最终奖励:尝试使用多线程的Tullio.jl。对于2000个元素,它没有任何区别,但是对于较大的数组(在此处使用12个线程),它确实可以:
TLDR version:
Vector{Gaussian}
should beVector{Gaussian{Float32}}
.Your struct definition
Gaussian{T<:Float32}
is somewhat nonsensical.Float32
cannot have any subtypes, soT
can only be aFloat32
. Therefore, either remove the restriction, replace it with something else (e.g.Real
), or just take away the type parameter entirely.This is bad:
It creates a
Vector{Any}
which it then converts to aVector{Gaussian}
. Worse,Vector{Gaussian}
is not aVector{Gaussian{Float32}}
. So either remove the whole type parameter, or make sure to use it. So,Same here, bad style
Do this instead
In dynamic languages, types belong to values, not to variables.

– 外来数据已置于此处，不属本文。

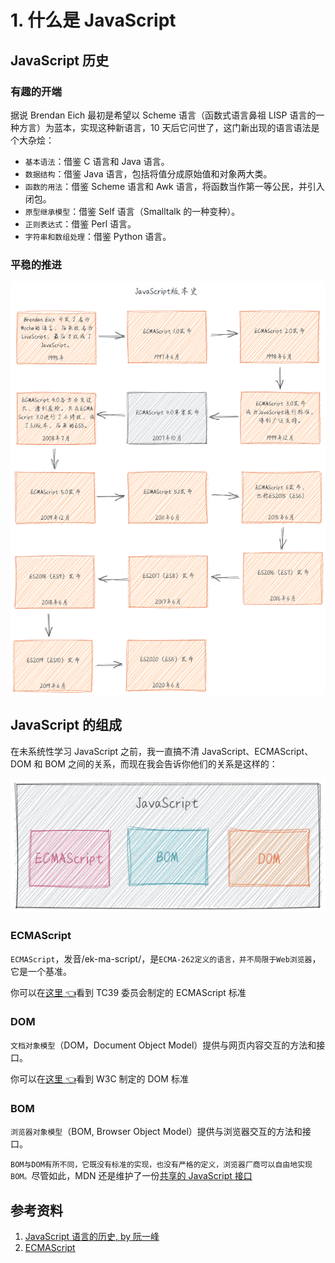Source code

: # 1. 什么是 JavaScript

## JavaScript 历史

### 有趣的开端

据说 Brendan Eich 最初是希望以 Scheme 语言（函数式语言鼻祖 LISP 语言的一种方言）为蓝本，实现这种新语言，10 天后它问世了，这门新出现的语言语法是个大杂烩：

- `基本语法`：借鉴 C 语言和 Java 语言。
- `数据结构`：借鉴 Java 语言，包括将值分成原始值和对象两大类。
- `函数的用法`：借鉴 Scheme 语言和 Awk 语言，将函数当作第一等公民，并引入闭包。
- `原型继承模型`：借鉴 Self 语言（Smalltalk 的一种变种）。
- `正则表达式`：借鉴 Perl 语言。
- `字符串和数组处理`：借鉴 Python 语言。

### 平稳的推进

![1.JavaScript版本史](./images/1.JavaScript版本史.png)

## JavaScript 的组成

在未系统性学习 JavaScript 之前，我一直搞不清 JavaScript、ECMAScript、DOM 和 BOM 之间的关系，而现在我会告诉你他们的关系是这样的：

![1.JavaScript、ECMAScript、DOM和BOM之间的关系](./images/1.JavaScript、ECMAScript、DOM和BOM之间的关系.png)

### ECMAScript

`ECMAScript`，发音/ek-ma-script/，是`ECMA-262定义的语言，并不局限于Web浏览器`，它是一个基准。

你可以在[这里 👈](https://www.ecma-international.org/publications/standards/Ecma-262.htm)看到 TC39 委员会制定的 ECMAScript 标准

### DOM

`文档对象模型`（DOM，Document Object Model）提供与网页内容交互的方法和接口。

你可以在[这里 👈](https://www.w3.org/DOM/DOMTR)看到 W3C 制定的 DOM 标准

### BOM

`浏览器对象模型`（BOM, Browser Object Model）提供与浏览器交互的方法和接口。

`BOM与DOM有所不同，它既没有标准的实现，也没有严格的定义，浏览器厂商可以自由地实现BOM。`尽管如此，MDN 还是维护了一份[共享的 JavaScript 接口](https://developer.mozilla.org/en-US/docs/Web/API)

## 参考资料

1. [JavaScript 语言的历史, by 阮一峰](https://javascript.ruanyifeng.com/introduction/history.html)
2. [ECMAScript](https://zh.wikipedia.org/wiki/ECMAScript)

BTW, you'll have to modify some of your function definitions:
should be
There's more, but this is a start.
Edit: OK, a few more things:
rand(Float32, (length, 1))
length
is a super important function in Base, so it's normally good not to shadow it like this. And, make vectors instead of matrices:rand(Float32, (N, 1)) # this is an Nx1 matrix
rand(Float32, N) # this is a length-N vector
push!(gaussians, new_gaussian)
This iteratively resizes the vector over and over. When you know the size of the vector as in your case, it is better to pre-allocate:
gaussians = Vector{Gaussian{Float32}}(undef, 2000)

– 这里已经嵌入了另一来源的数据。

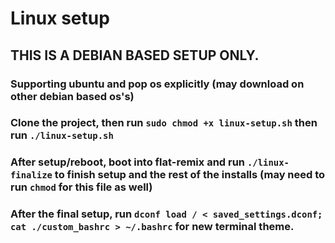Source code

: # Linux setup

## THIS IS A DEBIAN BASED SETUP ONLY. 
### Supporting ubuntu and pop os explicitly (may download on other debian based os's)

### Clone the project, then run `sudo chmod +x linux-setup.sh` then run `./linux-setup.sh`

### After setup/reboot, boot into flat-remix and run `./linux-finalize` to finish setup and the rest of the installs (may need to run `chmod` for this file as well)

### After the final setup, run `dconf load / < saved_settings.dconf; cat ./custom_bashrc > ~/.bashrc` for new terminal theme.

You can avoid an unnecessary allocation here:
total = sum(intensity.(gaussian_list, Float32(0.75), Float32(0.11)))
like this:
total = sum(g->intensity(g, 0.75f0, 0.11f0), gaussian_list)
Explanation:
sum(f.(x))
first creates the arrayf.(x)
, then sums it, whilesum(f, x)
just appliesf
to each element before adding it to the sum.Here's an implementation with benchmarks:
Benchmarks (remember to interpolate variables, and avoid global scope):
There's a slight difference in the final sums, since sum of vector uses a numerically superior method called pairwise summation.

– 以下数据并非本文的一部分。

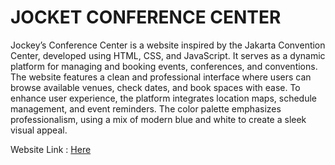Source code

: # JOCKET CONFERENCE CENTER
Jockey’s Conference Center is a website inspired by the Jakarta Convention Center, developed using HTML, CSS, and JavaScript. It serves as a dynamic platform for managing and booking events, conferences, and conventions. The website features a clean and professional interface where users can browse available venues, check dates, and book spaces with ease. To enhance user experience, the platform integrates location maps, schedule management, and event reminders. The color palette emphasizes professionalism, using a mix of modern blue and white to create a sleek visual appeal.

Website Link : <a href="https://project.komaraip.com/jcc/">Here</a>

Final bonus: Try Tullio.jl, which also uses multithreading. It doesn't make any difference for 2000 elements, but it does for larger arrays (using 12 threads here):
不幸的是,我没有时间详细弄清楚这一点,但是我要说的第一件事是检查这是否是一个基准伪影 -
gaussians
是一个全局变量使用$
的基准标准。至于您的功能,类型注释在此处没有为性能做任何事情,并且会使您的功能不那么合并(例如,您将无法自动进行自动化,从而使您将所有内容都限制为
float32
)。我要写下它的方式:
随之而来的是:
它比我的机器上的原始版本快100μs。
I don't have time to figure this one out in detail unfortunately, but the first thing I'd say is check whether this is a benchmarking artifact -
gaussians
is a global variable which should be interpolated into the benchmark using$
.As to your function, the type annotations are not doing anything for performance here, and will make your function less composable (e.g. you won't be able to autodiff through it give you're restricting everything to
Float32
).Here's how I would write it:
With that I'm getting:
which is about 100μs faster than your original version on my machine.